====== DATA SUPPLIED ======

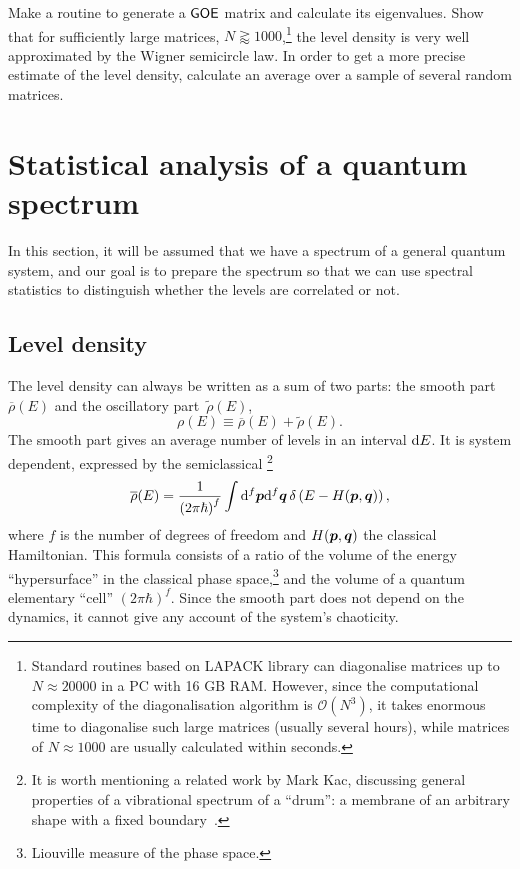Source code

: \documentclass[a4paper,11pt,twoside]{article}
\begin{document}
    \begin{task}\label{task:GOE}
        Make a routine to generate a $\mathsf{GOE}$ matrix and calculate its eigenvalues.
        Show that for sufficiently large matrices, $N\gtrapprox1000$,\footnote{
            Standard routines based on LAPACK library can diagonalise matrices up to $N\approx20000$ in a PC with 16 GB RAM.
            However, since the computational complexity of the diagonalisation algorithm is $\mathcal{O}(N^{3})$, it takes enormous time to diagonalise such large matrices (usually several hours), while matrices of $N\approx1000$ are usually calculated within seconds.
        }
        the level density is very well approximated by the Wigner semicircle law.
        In order to get a more precise estimate of the level density, calculate an average over a sample of several random matrices.
    \end{task}

\section{Statistical analysis of a quantum spectrum}
    In this section, it will be assumed that we have a spectrum of a general quantum system, and our goal is to prepare the spectrum so that we can use spectral statistics to distinguish whether the levels are correlated or not.

    \subsection{Level density}
        The level density can always be written as a sum of two parts: the smooth part $\overline{\rho}(E)$ and the oscillatory part~$\tilde{\rho}(E)$,
        \begin{equation}
            \rho(E)\equiv\overline{\rho}(E)+\tilde{\rho}(E).
        \end{equation}  
        The smooth part gives an average number of levels in an interval $\mathrm{d} E$.        
        It is system dependent, expressed by the semiclassical \footnote{
            It is worth mentioning a related work by Mark Kac, discussing general properties of a vibrational spectrum of a ``drum'': a membrane of an arbitrary shape with a fixed boundary~\cite{Kac66}.
        }
        \begin{equation}
            \label{eq:Smooth}
            \overline{\rho}(E)=\frac{1}{\left(2\pi\hbar\right)^{f}}\int\mathrm{d}^{f}\boldsymbol{p}\mathrm{d}^{f}\boldsymbol{q}\,\delta\left(E-H(\boldsymbol{p},\boldsymbol{q})\right),
        \end{equation}
        where $f$ is the number of degrees of freedom and $H(\boldsymbol{p},\boldsymbol{q})$ the classical Hamiltonian.
        This formula consists of a ratio of the volume of the energy ``hypersurface'' in the classical phase space,\footnote{
            Liouville measure of the phase space.
        } and the volume of a quantum elementary ``cell'' $(2\pi\hbar)^{f}$.
        Since the smooth part does not depend on the dynamics, it cannot give any account of the system's chaoticity.
\end{document}

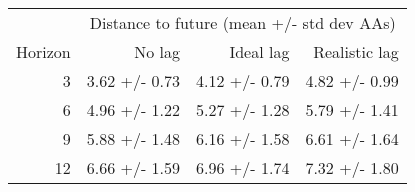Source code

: 
\begin{tabular*}{0.7\textwidth}{rrrr}
\toprule
          & \multicolumn{3}{c}{Distance to future (mean +/- std dev AAs)} \\
  Horizon & No lag & Ideal lag & Realistic lag \\
\midrule

3 & 3.62 +/- 0.73 & 4.12 +/- 0.79 & 4.82 +/- 0.99 \\
6 & 4.96 +/- 1.22 & 5.27 +/- 1.28 & 5.79 +/- 1.41 \\
9 & 5.88 +/- 1.48 & 6.16 +/- 1.58 & 6.61 +/- 1.64 \\
12 & 6.66 +/- 1.59 & 6.96 +/- 1.74 & 7.32 +/- 1.80 \\

\bottomrule
\end{tabular*}

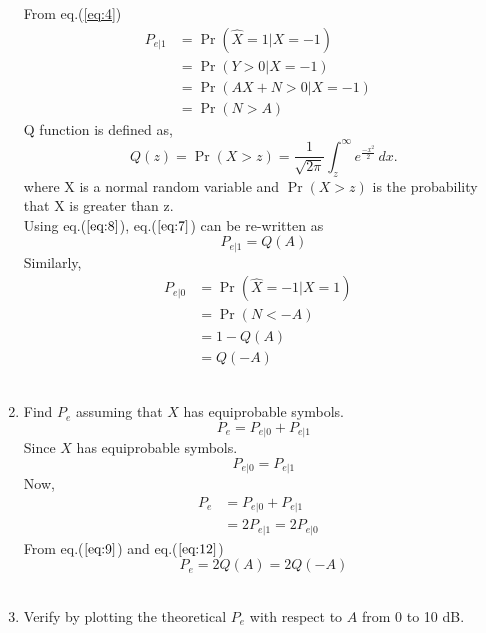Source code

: \documentclass[journal,12pt,twocolumn]{IEEEtran}
\providecommand{\pr}[1]{\ensuremath{\Pr\left(#1\right)}}
\begin{document}
\begin{enumerate}
From eq.(\ref{eq:4})
\begin{align}
P_{e|1}& = \pr{\hat{X} = 1|X=-1}&    \nonumber
\\
&=  \pr{Y>0|X=-1}&
\\
&=  \pr{AX+N>0|X=-1}&
\\
&=  \pr{N>A}&               \label{eq:7}
\end{align}
Q function is defined as,
\begin{equation}
Q(z) =\pr{X>z}= {\frac {1}{\sqrt {2\pi }}}\int _{z}^{\infty }e^{\frac{-x^{2}}{2}}\,dx.               \label{eq:8}
\end{equation}
where X is a  normal random variable and $\pr{X > z}$ is the probability that X is greater than z.
\\
Using eq.($\ref{eq:8}$), eq.($\ref{eq:7}$) can be re-written as
\\
\begin{equation}
P_{e|1} = Q(A)         \label{eq:9}
\end{equation}  
Similarly,
\begin{align}
P_{e|0}& = \pr{\hat{X} = -1|X=1}&    \nonumber
\\
&=  \pr{N<-A}&
\\
&= 1-Q(A)&
\\
&= Q(-A)&       \label{eq:12}
\end{align}
\\
\item Find $P_e$ assuming that $X$ has equiprobable symbols.
\\
\begin{equation}
P_e = P_{e|0}+P_{e|1}          
\end{equation} 
Since $X$ has equiprobable symbols.
\\
\begin{equation}
P_{e|0} = P_{e|1}          
\end{equation} 
Now,
\begin{align}
P_e &= P_{e|0}+P_{e|1}&
\\
&=2P_{e|1}=2P_{e|0}& 
\end{align}
From eq.($\ref{eq:9}$) and eq.($\ref{eq:12}$)
\begin{equation}
P_e=2Q(A)=2Q(-A)
\end{equation}
\\
\item Verify by plotting  the theoretical $P_e$ with respect to $A$ from 0 to 10 dB.
\\        
\begin{figure}[h]
    \centering

\end{figure}
\end{enumerate}
\end{document}
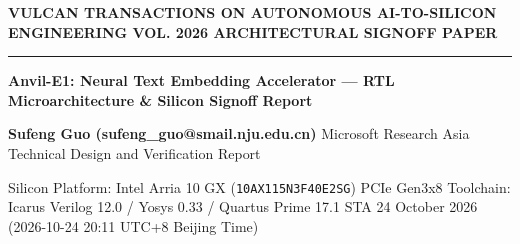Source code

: \documentclass[11pt,a4paper]{article}
\begin{document}
{\scriptsize\sffamily\textcolor{vulcan}{\textbf{VULCAN TRANSACTIONS ON AUTONOMOUS AI-TO-SILICON ENGINEERING \hfill VOL. 2026 \textperiodcentered{} ARCHITECTURAL SIGNOFF PAPER}}\par}

\vspace{1pt}\textcolor{vulcan}{\rule{\textwidth}{1.2pt}}\vspace{4pt}

\begin{center}

{\sffamily\LARGE\bfseries Anvil-E1: Neural Text Embedding Accelerator — RTL Microarchitecture \& Silicon Signoff Report\par}\vspace{3pt}

{\small\sffamily\textbf{Sufeng Guo (\allowbreak{}sufeng\_\allowbreak{}guo@smail.nju.edu.cn)\allowbreak{}} \textperiodcentered{} Microsoft Research Asia \textperiodcentered{} Technical Design and Verification Report\par}\vspace{1pt}

{\scriptsize\sffamily\textcolor{black!75}{Silicon Platform: Intel Arria 10 GX (\texttt{10AX115N3F40E2SG}) PCIe Gen3x8 \textperiodcentered{} Toolchain: Icarus Verilog 12.0 / Yosys 0.33 / Quartus Prime 17.1 STA \textperiodcentered{} 24 October 2026 (\allowbreak{}2026-10-24 20:11 UTC+\allowbreak{}8 Beijing Time)\allowbreak{}}\par}

\end{center}\vspace{2pt}
\end{document}

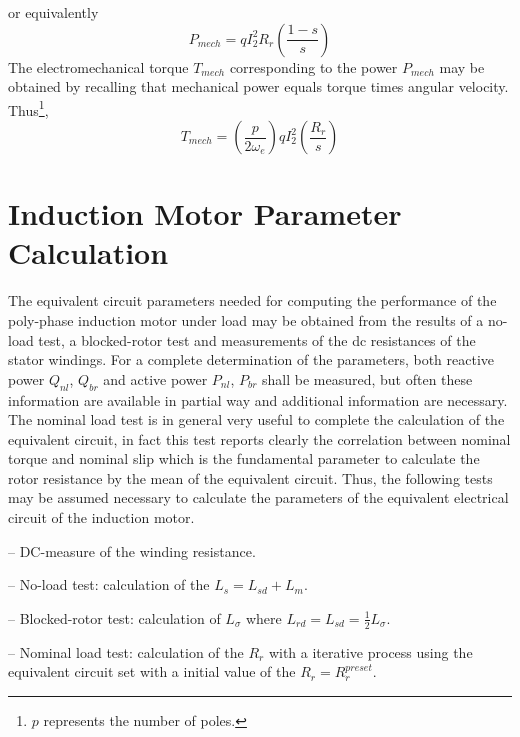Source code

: \documentclass[11pt,a4paper,oneside]{book}
\numberwithin{equation}{section}
\theoremstyle{it}
\theoremstyle{definition}
\newenvironment{myitemize_2}
{ \begin{itemize}[topsep=2pt]
		\setlength{\topsep}{4pt}		
		\setlength{\itemsep}{4pt}
		\setlength{\parskip}{4pt}
		\setlength{\parsep}{4pt}     }
	{ \end{itemize}                  }
\begin{document}
or equivalently
\begin{equation} \label{eq16}
	P_{mech} = q I_{2}^2 R_r \left( \frac{1-s}{s} \right)
\end{equation} 
The electromechanical torque $T_{mech}$ corresponding to the power $P_{mech}$ may be obtained by recalling that mechanical power equals torque times angular velocity. Thus\footnote{$p$ represents the number of poles.},
\begin{equation} \label{eq17}
	T_{mech} = \left(\frac{p}{2\omega_e} \right) q I_{2}^2 \left( \frac{R_r}{s} \right)
\end{equation} 

\chapter{Induction Motor Parameter Calculation}
The equivalent circuit parameters needed for computing the performance of the poly-phase induction motor under load may be obtained from the results of a no-load test, a blocked-rotor test and measurements of the dc resistances of the stator windings. For a complete determination of the parameters, both reactive power $Q_{nl}$, $Q_{br}$ and active power $P_{nl}$, $P_{br}$ shall be measured, but often these information are available in partial way and additional information are necessary. The nominal load test is in general very useful to complete the calculation of the equivalent circuit, in fact this test reports clearly the correlation between nominal torque and nominal slip which is the fundamental parameter to calculate the rotor resistance by the mean of the equivalent circuit. Thus, the following tests may be assumed necessary to calculate the parameters of the equivalent electrical circuit of the induction motor. 
\begin{changemargin}{0.5cm}{3cm} 
	\begin{myitemize_2}
	\item[--] DC-measure of the winding resistance.
	\item[--] No-load test: calculation of the $L_s = L_{sd} + L_m$.
	\item[--] Blocked-rotor test: calculation of $L_{\sigma}$ where $L_{rd}=L_{sd}=\frac{1}{2}L_{\sigma}$.
	\item[--] Nominal load test: calculation of the $R_r$ with a iterative process using the equivalent circuit set with a initial value of the $R_r = R_r^{preset}$.
	\end{myitemize_2}
\end{changemargin}
\end{document}
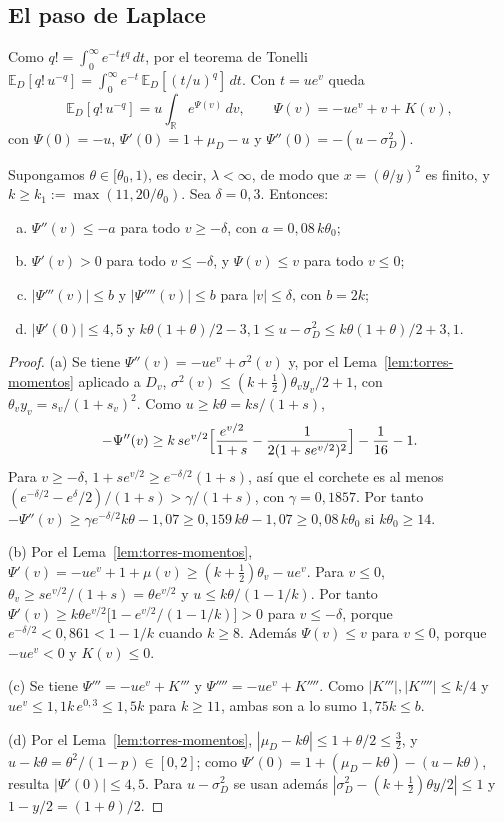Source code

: \subsection{El paso de Laplace}

Como $q!=\int_0^\infty e^{-t}t^q\,dt$, por el teorema de Tonelli
$\mathbb E_D[q!\,u^{-q}]=\int_0^\infty e^{-t}\,\mathbb E_D[(t/u)^q]\,dt$. Con $t=ue^v$ queda
\begin{equation}\label{eq:torres-laplace}
 \mathbb E_D[q!\,u^{-q}]=u\int_{\mathbb R}e^{\Psi(v)}\,dv,\qquad \Psi(v)=-ue^v+v+K(v),
\end{equation}
con $\Psi(0)=-u$, $\Psi'(0)=1+\mu_D-u$ y $\Psi''(0)=-(u-\sigma_D^2)$.

\begin{lema}\label{lem:torres-psi}
Supongamos $\theta\in[\theta_0,1)$, es decir, $\lambda<\infty$, de modo que $x=(\theta/y)^2$ es finito, y
$k\ge k_1:=\max(11,20/\theta_0)$. Sea $\delta=0{,}3$. Entonces:
\begin{enumerate}[(a)]
\item $\Psi''(v)\le-a$ para todo $v\ge-\delta$, con $a=0{,}08\,k\theta_0$;
\item $\Psi'(v)>0$ para todo $v\le-\delta$, y $\Psi(v)\le v$ para todo $v\le0$;
\item $|\Psi'''(v)|\le b$ y $|\Psi''''(v)|\le b$ para $|v|\le\delta$, con $b=2k$;
\item $|\Psi'(0)|\le4{,}5$ y $k\theta(1+\theta)/2-3{,}1\le u-\sigma_D^2\le k\theta(1+\theta)/2+3{,}1$.
\end{enumerate}
\end{lema}
\begin{proof}
(a) Se tiene $\Psi''(v)=-ue^v+\sigma^2(v)$ y, por el Lema~\ref{lem:torres-momentos} aplicado a $D_v$,
$\sigma^2(v)\le(k+\frac12)\theta_vy_v/2+1$, con $\theta_vy_v=s_v/(1+s_v)^2$. Como $u\ge k\theta=ks/(1+s)$,
\[
 -\Psi''(v)\ge k\,se^{v/2}\Bigl[\frac{e^{v/2}}{1+s}-\frac1{2(1+se^{v/2})^2}\Bigr]-\frac1{16}-1.
\]
Para $v\ge-\delta$, $1+se^{v/2}\ge e^{-\delta/2}(1+s)$, así que el corchete es al menos
$(e^{-\delta/2}-e^\delta/2)/(1+s)>\gamma/(1+s)$, con $\gamma=0{,}1857$. Por tanto
$-\Psi''(v)\ge\gamma e^{-\delta/2}k\theta-1{,}07\ge0{,}159\,k\theta-1{,}07\ge0{,}08\,k\theta_0$ si
$k\theta_0\ge14$.

(b) Por el Lema~\ref{lem:torres-momentos}, $\Psi'(v)=-ue^v+1+\mu(v)\ge(k+\frac12)\theta_v-ue^v$. Para
$v\le0$, $\theta_v\ge se^{v/2}/(1+s)=\theta e^{v/2}$ y $u\le k\theta/(1-1/k)$. Por tanto
$\Psi'(v)\ge k\theta e^{v/2}\bigl[1-e^{v/2}/(1-1/k)\bigr]>0$ para $v\le-\delta$, porque
$e^{-\delta/2}<0{,}861<1-1/k$ cuando $k\ge8$. Además $\Psi(v)\le v$ para $v\le0$, porque $-ue^v<0$ y
$K(v)\le0$.

(c) Se tiene $\Psi'''=-ue^v+K'''$ y $\Psi''''=-ue^v+K''''$. Como $|K'''|,|K''''|\le k/4$ y
$ue^v\le1{,}1k\,e^{0{,}3}\le1{,}5k$ para $k\ge11$, ambas son a lo sumo $1{,}75k\le b$.

(d) Por el Lema~\ref{lem:torres-momentos}, $|\mu_D-k\theta|\le1+\theta/2\le\frac32$, y
$u-k\theta=\theta^2/(1-p)\in[0,2]$; como $\Psi'(0)=1+(\mu_D-k\theta)-(u-k\theta)$, resulta
$|\Psi'(0)|\le4{,}5$. Para $u-\sigma_D^2$ se usan además $|\sigma_D^2-(k+\frac12)\theta y/2|\le1$ y
$1-y/2=(1+\theta)/2$.
\end{proof}

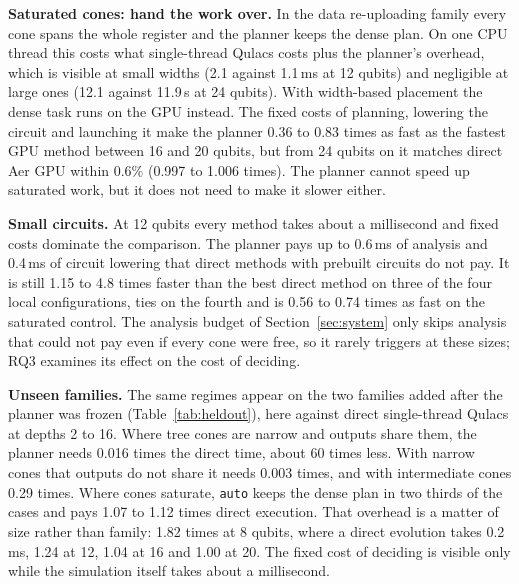 \textbf{Saturated cones: hand the work over.} In the data re-uploading family every cone spans the whole register and the planner keeps the dense plan. On one CPU thread this costs what single-thread Qulacs costs plus the planner's overhead, which is visible at small widths (2.1 against 1.1\,ms at 12 qubits) and negligible at large ones (12.1 against 11.9\,s at 24 qubits). With width-based placement the dense task runs on the GPU instead. The fixed costs of planning, lowering the circuit and launching it make the planner 0.36 to 0.83 times as fast as the fastest GPU method between 16 and 20 qubits, but from 24 qubits on it matches direct Aer GPU within 0.6\% (0.997 to 1.006 times). The planner cannot speed up saturated work, but it does not need to make it slower either.

\textbf{Small circuits.} At 12 qubits every method takes about a millisecond and fixed costs dominate the comparison. The planner pays up to 0.6\,ms of analysis and 0.4\,ms of circuit lowering that direct methods with prebuilt circuits do not pay. It is still 1.15 to 4.8 times faster than the best direct method on three of the four local configurations, ties on the fourth and is 0.56 to 0.74 times as fast on the saturated control. The analysis budget of Section~\ref{sec:system} only skips analysis that could not pay even if every cone were free, so it rarely triggers at these sizes; RQ3 examines its effect on the cost of deciding.

\begin{table}[!t]
\caption{Held-Out Families on One CPU Thread: Planner Time over Direct Qulacs and Cross-Validated Selection Regret, Medians per Stratum at One Collection. The Five Top Strata Are Disjoint and Sum to 480; the Width Rows Break Down Their 405-Case Saturated Subset and Are Not Added Again. F, S and G Count the Full, Separate and Grouped Plans Chosen by \texttt{auto}.}
\label{tab:heldout}
\centering
\setlength{\tabcolsep}{3pt}
\footnotesize
\resizebox{\columnwidth}{!}{}
\end{table}

\textbf{Unseen families.} The same regimes appear on the two families added after the planner was frozen (Table~\ref{tab:heldout}), here against direct single-thread Qulacs at depths 2 to 16. Where tree cones are narrow and outputs share them, the planner needs 0.016 times the direct time, about 60 times less. With narrow cones that outputs do not share it needs 0.003 times, and with intermediate cones 0.29 times. Where cones saturate, \texttt{auto} keeps the dense plan in two thirds of the cases and pays 1.07 to 1.12 times direct execution. That overhead is a matter of size rather than family: 1.82 times at 8 qubits, where a direct evolution takes 0.2\,ms, 1.24 at 12, 1.04 at 16 and 1.00 at 20. The fixed cost of deciding is visible only while the simulation itself takes about a millisecond.


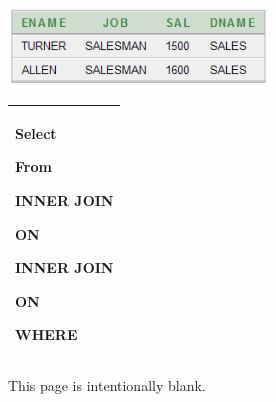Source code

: \begin{center}
  
\includegraphics[width=6.897cm,height=2.081cm]{images/img (40).png}

\end{center}
\begin{flushleft}
\tablefirsthead{}
\tablehead{}
\tabletail{}
\tablelasttail{}
\begin{supertabular}{|m{8.332cm}|}
\hline
Select

From

INNER JOIN

ON

INNER JOIN

ON

WHERE\\\hline
\end{supertabular}
\end{flushleft}

This page is intentionally blank.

======

• **TASK INSTRUCTIONS**: Once the line containing "Make a routine" has been located, transcribe exactly and only every line from the first line of the entries through it, excluding pictures.

• **TASK RESPONSE**:
Source code

: \documentclass[a4paper,11pt,twoside]{article}
\begin{document}
    \begin{task}\label{task:GOE}
        Make a routine to generate a $\mathsf{GOE}$ matrix and calculate its eigenvalues.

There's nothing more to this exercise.